Suggestions: I would formally define concepts outside of related work (e.g, sparsity in line 73-74).
We agree with the reviewer, and will move the formal definitions for sparsity and test accuracy into the second paragraph of the Introduction for our camera-ready manuscript. We propose the following insertion: ``In this paper, for full clarity, we define test accuracy as the proportion of points classified correctly (with no margin considerations involved) in a hold-out test set, operationally fixed to be percent of the relevant full dataset. We define sparsity as the proportion of entries in a vector that are zeroes."
I thank the authors for their detailed response.
After carefully reading the rebuttal and the other reviews, I have decided to keep my score.
The motivation of my score stems from my concerns on the lack of meaningful contribution from the theory results, and for the motivation of the setting of the work. I do not believe that the authors' rebuttal addresses my concerns.
(1) There is a disconnect between the (adversarial) online learning setting of the Passive-Aggressive classifier (PAC) which the authors build on, and their proposed work.
The PAC classifier is introduced for the more challenging setting of online learning (and much of the other referenced theory work), where the points are generated adversarially and there is no concept of distribution (I understand there is the online-to-batch conversion to the i.i.d. setting).
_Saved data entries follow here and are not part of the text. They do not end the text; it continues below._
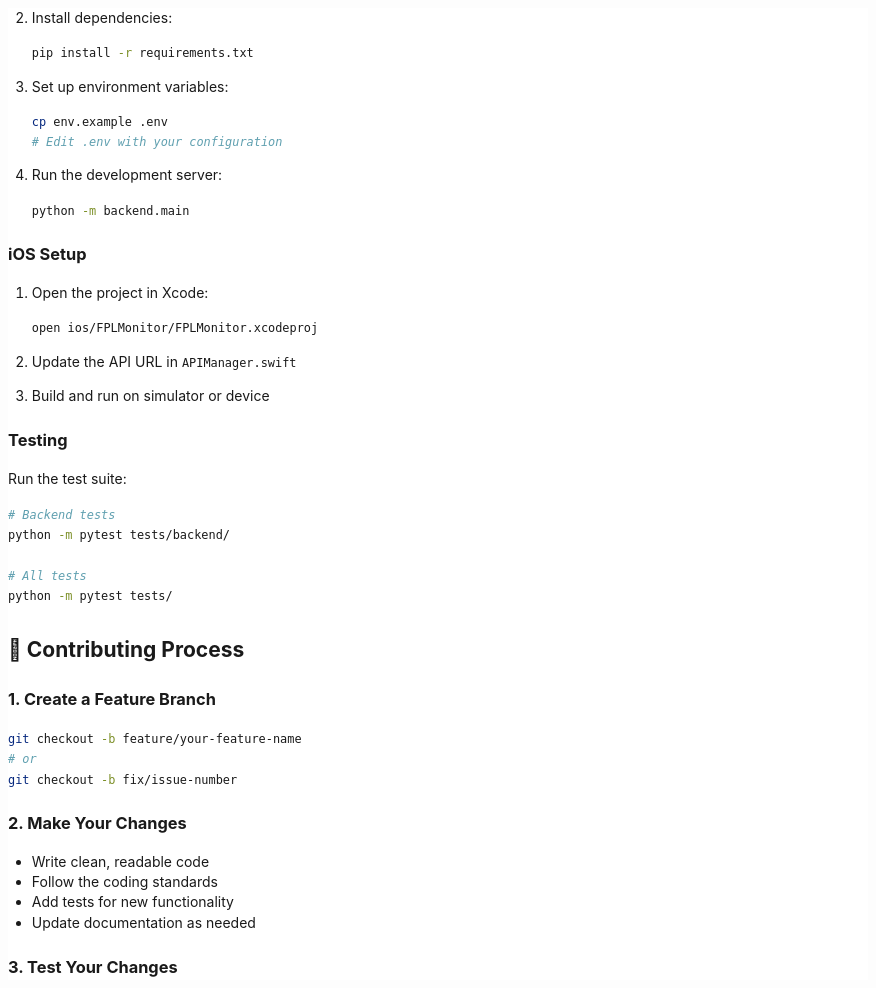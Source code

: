 2. Install dependencies:
   ```bash
   pip install -r requirements.txt
   ```

3. Set up environment variables:
   ```bash
   cp env.example .env
   # Edit .env with your configuration
   ```

4. Run the development server:
   ```bash
   python -m backend.main
   ```

### iOS Setup

1. Open the project in Xcode:
   ```bash
   open ios/FPLMonitor/FPLMonitor.xcodeproj
   ```

2. Update the API URL in `APIManager.swift`
3. Build and run on simulator or device

### Testing

Run the test suite:
```bash
# Backend tests
python -m pytest tests/backend/

# All tests
python -m pytest tests/
```

## 🔄 Contributing Process

### 1. Create a Feature Branch

```bash
git checkout -b feature/your-feature-name
# or
git checkout -b fix/issue-number
```

### 2. Make Your Changes

- Write clean, readable code
- Follow the coding standards
- Add tests for new functionality
- Update documentation as needed

### 3. Test Your Changes
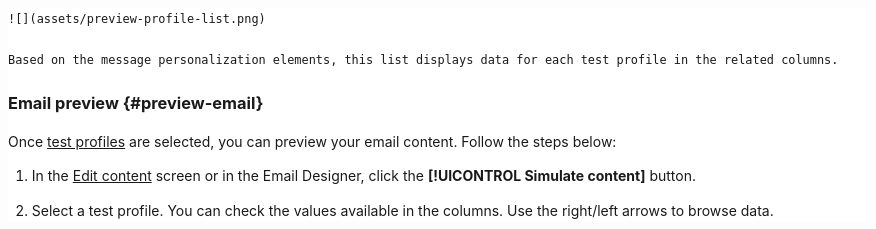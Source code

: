     ![](assets/preview-profile-list.png)

    Based on the message personalization elements, this list displays data for each test profile in the related columns.

### Email preview {#preview-email}

Once [test profiles](#select-test-profiles) are selected, you can preview your email content. Follow the steps below:

1. In the [Edit content](create-email.md#define-email-content) screen or in the Email Designer, click the **[!UICONTROL Simulate content]** button.

1. Select a test profile. You can check the values available in the columns. Use the right/left arrows to browse data.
The paper is often not precise in quoting those results to motivate their work, and it should be further motivated and clarified in the paper:
Examples:
-
in line 4-5, it is claimed that Passive-Aggressive classifiers enjoy low theoretical risk bounds. However, the analysis of the original paper of PAC targets regret.
-
In lines 64-65, it is written that the goal is to generalize well to out-of-sample examples. This is not the actual goal of the works referenced between 65-74, as they address the online setting where "out-of-sample" is not defined
(2) I still believe the theory results are weak.
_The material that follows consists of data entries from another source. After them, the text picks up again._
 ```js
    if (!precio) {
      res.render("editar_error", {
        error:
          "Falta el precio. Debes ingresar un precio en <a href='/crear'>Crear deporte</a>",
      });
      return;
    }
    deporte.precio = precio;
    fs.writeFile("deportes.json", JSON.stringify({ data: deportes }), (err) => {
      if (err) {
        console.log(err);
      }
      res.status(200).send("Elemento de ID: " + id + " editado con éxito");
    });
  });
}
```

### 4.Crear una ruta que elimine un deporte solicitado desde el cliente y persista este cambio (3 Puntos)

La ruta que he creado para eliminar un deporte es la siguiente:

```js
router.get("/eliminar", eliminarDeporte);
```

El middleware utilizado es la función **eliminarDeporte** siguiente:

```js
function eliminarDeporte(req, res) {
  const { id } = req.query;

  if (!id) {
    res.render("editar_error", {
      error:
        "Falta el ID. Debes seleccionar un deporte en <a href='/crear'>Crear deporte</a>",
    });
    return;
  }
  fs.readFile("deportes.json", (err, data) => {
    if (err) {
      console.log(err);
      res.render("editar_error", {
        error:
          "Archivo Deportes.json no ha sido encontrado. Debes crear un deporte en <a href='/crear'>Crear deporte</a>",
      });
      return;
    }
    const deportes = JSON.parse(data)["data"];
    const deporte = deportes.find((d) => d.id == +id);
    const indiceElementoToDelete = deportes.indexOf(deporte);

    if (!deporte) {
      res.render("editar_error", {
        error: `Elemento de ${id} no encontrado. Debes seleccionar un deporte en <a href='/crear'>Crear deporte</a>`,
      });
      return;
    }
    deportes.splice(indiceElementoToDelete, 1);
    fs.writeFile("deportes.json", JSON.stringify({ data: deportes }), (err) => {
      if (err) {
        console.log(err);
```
(2.a) The original Thm 1 and Thm 2 are hard to interpret, and it is not clear whether they provide any meaningful bounds. The theorems depend on a lot of assumptions that are not even clear when they are satisfied, and even if they are satisfied, it is hard to interpret whether the results are meaningful. As a crucial example, theorem 2 still depends on epsilon, which is not defined in the statement and it is not clear how it is chosen for J_b (refer to my original review), since J_b needs to satisfy many assumptions. Again, Theorem 1 and Theorem 2 also do not seem to provide any meaningful result in the i.i.d. setting, see also (3) below.
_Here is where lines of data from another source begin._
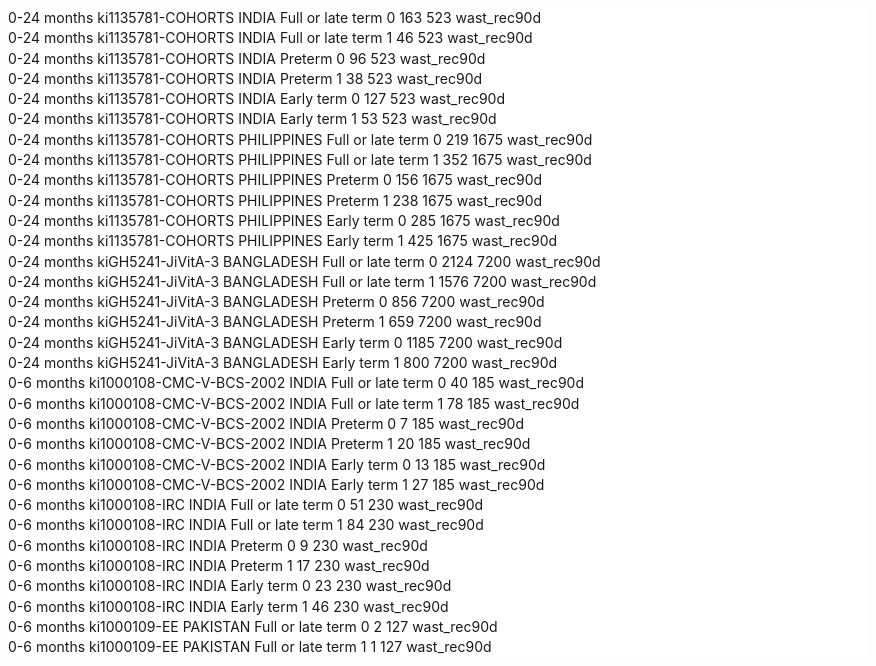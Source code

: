 0-24 months   ki1135781-COHORTS          INDIA                          Full or late term              0      163    523  wast_rec90d      
0-24 months   ki1135781-COHORTS          INDIA                          Full or late term              1       46    523  wast_rec90d      
0-24 months   ki1135781-COHORTS          INDIA                          Preterm                        0       96    523  wast_rec90d      
0-24 months   ki1135781-COHORTS          INDIA                          Preterm                        1       38    523  wast_rec90d      
0-24 months   ki1135781-COHORTS          INDIA                          Early term                     0      127    523  wast_rec90d      
0-24 months   ki1135781-COHORTS          INDIA                          Early term                     1       53    523  wast_rec90d      
0-24 months   ki1135781-COHORTS          PHILIPPINES                    Full or late term              0      219   1675  wast_rec90d      
0-24 months   ki1135781-COHORTS          PHILIPPINES                    Full or late term              1      352   1675  wast_rec90d      
0-24 months   ki1135781-COHORTS          PHILIPPINES                    Preterm                        0      156   1675  wast_rec90d      
0-24 months   ki1135781-COHORTS          PHILIPPINES                    Preterm                        1      238   1675  wast_rec90d      
0-24 months   ki1135781-COHORTS          PHILIPPINES                    Early term                     0      285   1675  wast_rec90d      
0-24 months   ki1135781-COHORTS          PHILIPPINES                    Early term                     1      425   1675  wast_rec90d      
0-24 months   kiGH5241-JiVitA-3          BANGLADESH                     Full or late term              0     2124   7200  wast_rec90d      
0-24 months   kiGH5241-JiVitA-3          BANGLADESH                     Full or late term              1     1576   7200  wast_rec90d      
0-24 months   kiGH5241-JiVitA-3          BANGLADESH                     Preterm                        0      856   7200  wast_rec90d      
0-24 months   kiGH5241-JiVitA-3          BANGLADESH                     Preterm                        1      659   7200  wast_rec90d      
0-24 months   kiGH5241-JiVitA-3          BANGLADESH                     Early term                     0     1185   7200  wast_rec90d      
0-24 months   kiGH5241-JiVitA-3          BANGLADESH                     Early term                     1      800   7200  wast_rec90d      
0-6 months    ki1000108-CMC-V-BCS-2002   INDIA                          Full or late term              0       40    185  wast_rec90d      
0-6 months    ki1000108-CMC-V-BCS-2002   INDIA                          Full or late term              1       78    185  wast_rec90d      
0-6 months    ki1000108-CMC-V-BCS-2002   INDIA                          Preterm                        0        7    185  wast_rec90d      
0-6 months    ki1000108-CMC-V-BCS-2002   INDIA                          Preterm                        1       20    185  wast_rec90d      
0-6 months    ki1000108-CMC-V-BCS-2002   INDIA                          Early term                     0       13    185  wast_rec90d      
0-6 months    ki1000108-CMC-V-BCS-2002   INDIA                          Early term                     1       27    185  wast_rec90d      
0-6 months    ki1000108-IRC              INDIA                          Full or late term              0       51    230  wast_rec90d      
0-6 months    ki1000108-IRC              INDIA                          Full or late term              1       84    230  wast_rec90d      
0-6 months    ki1000108-IRC              INDIA                          Preterm                        0        9    230  wast_rec90d      
0-6 months    ki1000108-IRC              INDIA                          Preterm                        1       17    230  wast_rec90d      
0-6 months    ki1000108-IRC              INDIA                          Early term                     0       23    230  wast_rec90d      
0-6 months    ki1000108-IRC              INDIA                          Early term                     1       46    230  wast_rec90d      
0-6 months    ki1000109-EE               PAKISTAN                       Full or late term              0        2    127  wast_rec90d      
0-6 months    ki1000109-EE               PAKISTAN                       Full or late term              1        1    127  wast_rec90d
[R_D(w^) should be the risk of the optimal classifier with respect to the distribution D, i.e. () - R_D(w^) = argmin_w R_D(w). This is the usual definition of w^ in ML work. The definition of w^* in line 178 only refers to "an optimal w^" with respect to their reservoir. I will use definition () in the remaining of the discussion, which I think is also the same used in the new THM of the rebuttal.]
(2.b) The authors study the i.i.d. setting, and they agree with my original review that in this case, it is important to show that the algorithm will eventually generalize, i.e. the risk converges to the risk of the optimal classifier with respect to the distribution D.
To this end, the authors provide a new theoretical result (new THM in the .pdf of the rebuttal). I believe this theorem suffers from the same problems of Thm 1 and Thm 2 in the fact that new THM does not provide any meaningful contribution, and it is hard to interpret.
- First of all, in order to apply the online-to-batch conversion, the most important step is to actually characterize the regret of the algorithm. The authors do not characterize the regret, hence the application of this reduction does not provide any meaningful result.
New THM depends on the regret r(T) and cumulative regret M_T. The regret r(T) of the algorithm is not characterized (and this characterization is actually the most important/meaningful part of the analysis). In order to show that R_D(w_{wrs}) converges to R_D(w^*), it is important to show that the regret r(T) is sublinear in T, so that r(T)/T goes to zero. The authors argue that the regret of many online algo is O(sqrt(T)), however, this does not imply that the particular algorithm introduced by the authors satisfies this regret (this has to be proven, and it is arguably the most challenging part of the proof).
- Aside from the characterization of the regret, new THM contains a term log(T/delta)/(K_T s) [here, I could not find what s is]. This term does not go to zero unless K_T goes to infinity, which means infinite memory. It seems to me that even if the authors show that r(T) is O(sqrt(T)), their specific analysis would still not show that R_D(w_{wrs}) converges to R_D(w^*).
Re: (2b).
We will clarify that the regret in our theorem is actually that of the underlying online algorithm (e.g. PAC/FSOL) used in our wrapper. In a similar manner to other online-to-batch ensembles, our method accepts an online algorithm as the base, with a known regret bound, and extracts an ensemble model with accompanying risk bound as a function of the original regret bound.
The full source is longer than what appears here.